*AIM OF THE EXERCISE*. Where in the data below does the word "itemize" appear? Copy every line that has it.

═════ SUPPLIED DATA

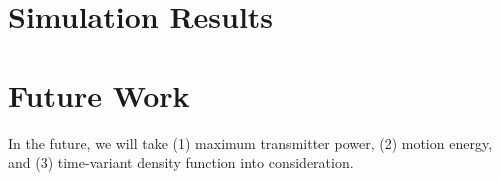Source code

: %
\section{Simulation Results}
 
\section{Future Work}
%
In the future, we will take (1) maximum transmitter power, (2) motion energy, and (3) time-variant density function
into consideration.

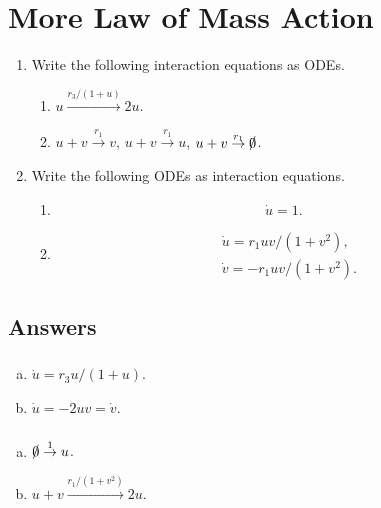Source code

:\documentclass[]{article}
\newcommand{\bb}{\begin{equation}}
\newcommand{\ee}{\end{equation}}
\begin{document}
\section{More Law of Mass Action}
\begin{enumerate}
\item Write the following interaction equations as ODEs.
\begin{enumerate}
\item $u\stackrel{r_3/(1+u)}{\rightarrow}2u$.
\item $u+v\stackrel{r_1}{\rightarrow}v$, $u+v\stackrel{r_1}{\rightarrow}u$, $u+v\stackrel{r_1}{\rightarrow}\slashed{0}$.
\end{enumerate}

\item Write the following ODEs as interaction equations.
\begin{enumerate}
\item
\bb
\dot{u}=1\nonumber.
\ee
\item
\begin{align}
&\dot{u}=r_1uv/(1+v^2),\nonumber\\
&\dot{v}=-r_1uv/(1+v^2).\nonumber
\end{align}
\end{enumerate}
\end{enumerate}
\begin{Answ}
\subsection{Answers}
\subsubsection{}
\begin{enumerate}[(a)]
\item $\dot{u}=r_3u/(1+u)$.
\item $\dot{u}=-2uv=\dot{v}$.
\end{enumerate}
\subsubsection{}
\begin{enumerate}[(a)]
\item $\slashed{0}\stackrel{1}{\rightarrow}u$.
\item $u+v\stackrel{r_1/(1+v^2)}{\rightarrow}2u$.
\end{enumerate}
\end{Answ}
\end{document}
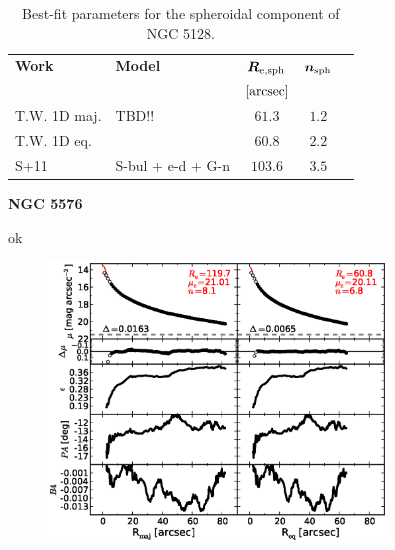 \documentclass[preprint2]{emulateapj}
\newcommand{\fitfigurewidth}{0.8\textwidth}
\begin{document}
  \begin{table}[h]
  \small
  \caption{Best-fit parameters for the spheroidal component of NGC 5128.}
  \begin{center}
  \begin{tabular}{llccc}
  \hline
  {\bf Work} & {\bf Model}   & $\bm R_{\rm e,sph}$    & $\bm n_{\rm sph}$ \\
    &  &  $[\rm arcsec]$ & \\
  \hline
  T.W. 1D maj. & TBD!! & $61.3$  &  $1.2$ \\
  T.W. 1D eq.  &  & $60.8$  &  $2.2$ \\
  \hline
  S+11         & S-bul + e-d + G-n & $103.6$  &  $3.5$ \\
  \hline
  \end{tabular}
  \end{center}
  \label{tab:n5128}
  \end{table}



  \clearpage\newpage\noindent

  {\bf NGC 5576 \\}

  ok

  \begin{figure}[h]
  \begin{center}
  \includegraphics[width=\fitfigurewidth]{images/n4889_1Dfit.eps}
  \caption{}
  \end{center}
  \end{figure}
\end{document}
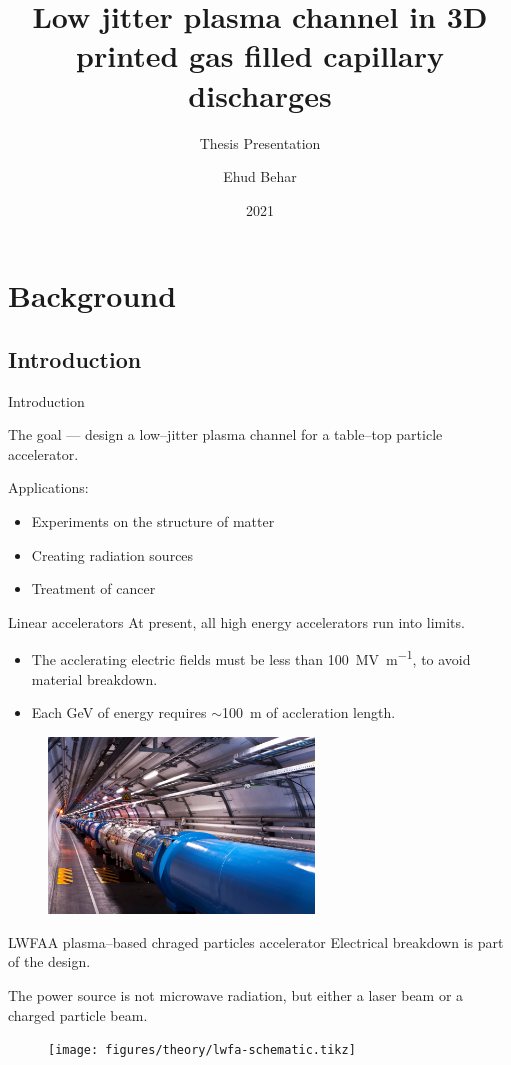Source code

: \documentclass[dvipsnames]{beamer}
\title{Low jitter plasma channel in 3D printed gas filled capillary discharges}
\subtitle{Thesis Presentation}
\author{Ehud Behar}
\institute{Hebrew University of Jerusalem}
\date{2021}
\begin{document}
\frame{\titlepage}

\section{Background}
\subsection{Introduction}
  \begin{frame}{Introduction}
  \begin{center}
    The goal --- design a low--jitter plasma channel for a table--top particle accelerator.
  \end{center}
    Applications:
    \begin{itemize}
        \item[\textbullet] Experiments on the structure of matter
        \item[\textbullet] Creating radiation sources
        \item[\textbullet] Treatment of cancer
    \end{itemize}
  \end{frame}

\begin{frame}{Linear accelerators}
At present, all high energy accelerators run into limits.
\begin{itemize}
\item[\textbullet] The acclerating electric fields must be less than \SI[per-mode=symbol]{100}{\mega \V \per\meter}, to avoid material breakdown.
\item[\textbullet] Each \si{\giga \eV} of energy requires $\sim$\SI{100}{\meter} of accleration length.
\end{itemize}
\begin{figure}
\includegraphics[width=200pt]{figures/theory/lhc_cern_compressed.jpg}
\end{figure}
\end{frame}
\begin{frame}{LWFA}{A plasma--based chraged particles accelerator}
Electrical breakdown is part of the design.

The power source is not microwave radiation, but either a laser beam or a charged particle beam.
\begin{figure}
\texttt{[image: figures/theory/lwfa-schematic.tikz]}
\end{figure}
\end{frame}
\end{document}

══════════

*YOUR RESPONSE*.
    \begin{itemize}
    \end{itemize}
\begin{itemize}
\end{itemize}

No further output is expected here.